Wellington, New Zealand — Saying they feel anguish that the Holy Land continues to be riled in "turmoil, bloodshed and fear," New Zealand's Catholic bishops called for a renewed effort to achieve lasting peace for "ordinary Palestinian peoples" and others living in the troubled land.
The bishops, in a statement released July 13, expressed their deepest concern for Palestinians who for decades "have been reduced to the status of refugees in their own homeland."
"Attempts to find a lasting peace in the Holy Land that would provide security for Palestinians and the ordinary people of Israel have remained elusive, seemingly utterly so," the bishops said. "While there may have, at times, been goodwill, there has been no lasting way forward."
Noting that the long-standing proposal for a "two-state solution" under which an independent Palestine would exist alongside Israel "remains just ... a concept," the bishops lamented that "illegal settlements on Palestinian land in the West Bank" continue to be established.
They noted that international law has required that the West Bank, which Israel has occupied since the 1967 Arab-Israeli War, must be returned to the Palestinians "as the heartland of their own state."
The bishops also pointed to Pope Francis' oft-stated concern that progress is lacking in rebuilding trust and overcoming hatred and resentment so that peace can be realized between Israel and Palestine, allowing two states to exist side by side.
"The Catholic bishops of Aotearoa New Zealand strongly support Pope Francis in that call.

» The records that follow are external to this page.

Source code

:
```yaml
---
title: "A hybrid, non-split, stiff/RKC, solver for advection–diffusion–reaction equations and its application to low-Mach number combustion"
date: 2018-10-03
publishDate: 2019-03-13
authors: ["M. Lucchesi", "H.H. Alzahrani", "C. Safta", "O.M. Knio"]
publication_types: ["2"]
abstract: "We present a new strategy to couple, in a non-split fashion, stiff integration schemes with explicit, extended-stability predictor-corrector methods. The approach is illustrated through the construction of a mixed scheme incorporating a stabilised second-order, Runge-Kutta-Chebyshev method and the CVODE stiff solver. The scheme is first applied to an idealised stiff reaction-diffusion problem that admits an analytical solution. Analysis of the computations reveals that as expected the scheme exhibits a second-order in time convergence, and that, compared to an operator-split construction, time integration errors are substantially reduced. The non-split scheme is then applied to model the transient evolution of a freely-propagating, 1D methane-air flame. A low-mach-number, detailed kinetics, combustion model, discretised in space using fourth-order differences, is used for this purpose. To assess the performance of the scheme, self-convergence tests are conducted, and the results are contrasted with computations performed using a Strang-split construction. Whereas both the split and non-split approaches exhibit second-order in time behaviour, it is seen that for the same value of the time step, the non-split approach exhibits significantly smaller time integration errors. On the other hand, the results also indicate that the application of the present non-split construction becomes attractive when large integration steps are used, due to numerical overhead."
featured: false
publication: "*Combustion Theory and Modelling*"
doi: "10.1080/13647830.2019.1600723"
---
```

The conflict in the Holy Land cannot be allowed to continue with no serious moves toward finding a just and peaceful solution for the peoples of Israel and Palestine, but particularly for Palestinians, whose long years of turmoil, occupation, blockading (as in Gaza) and impoverishment are a blight on the region and indeed on humanity," the bishops said.
In addition, the bishops said they concur with the pope's call for a more vigorous effort by the international community to "reactivate dialogue in order to achieve a two-state solution" as well as to preserve Jerusalem's identity as a holy place for Christians, Muslims and Jews.
Catholics can "do more" to encourage such dialogue, they said, by expressing support "not just for peace, but for a continued Christian presence in Jerusalem."
The bishops also urged the New Zealand government to call for and build support for world leaders to meet and discuss "ways to bring a lasting just peace to Israel and Palestine."
Recalling their 2002 statement on the Israeli-Palestinian conflict in which they wrote that "no amount of repression, occupation or military force can dim the desire of a people to live with dignity and freedom in their homeland," the bishops expressed sadness that little has changed in two decades.
In that statement, the bishops affirmed the right of the Palestinian people to find "dignity and freedom through the establishment of an independent state, which surely can be denied them no longer."
"Their freedom will also be freedom for Israel -- freedom from fear, and the opportunity to move on from a conflict which has haunted the state of Israel since its birth. Justice will bless both peoples with peace," the 2002 statement said.
The bishops concluded their latest statement saying, "It is a matter of terrible sorrow that little has happened to move on from that conflict in the 20 years since we wrote that, and our words as written then need to be stated again today."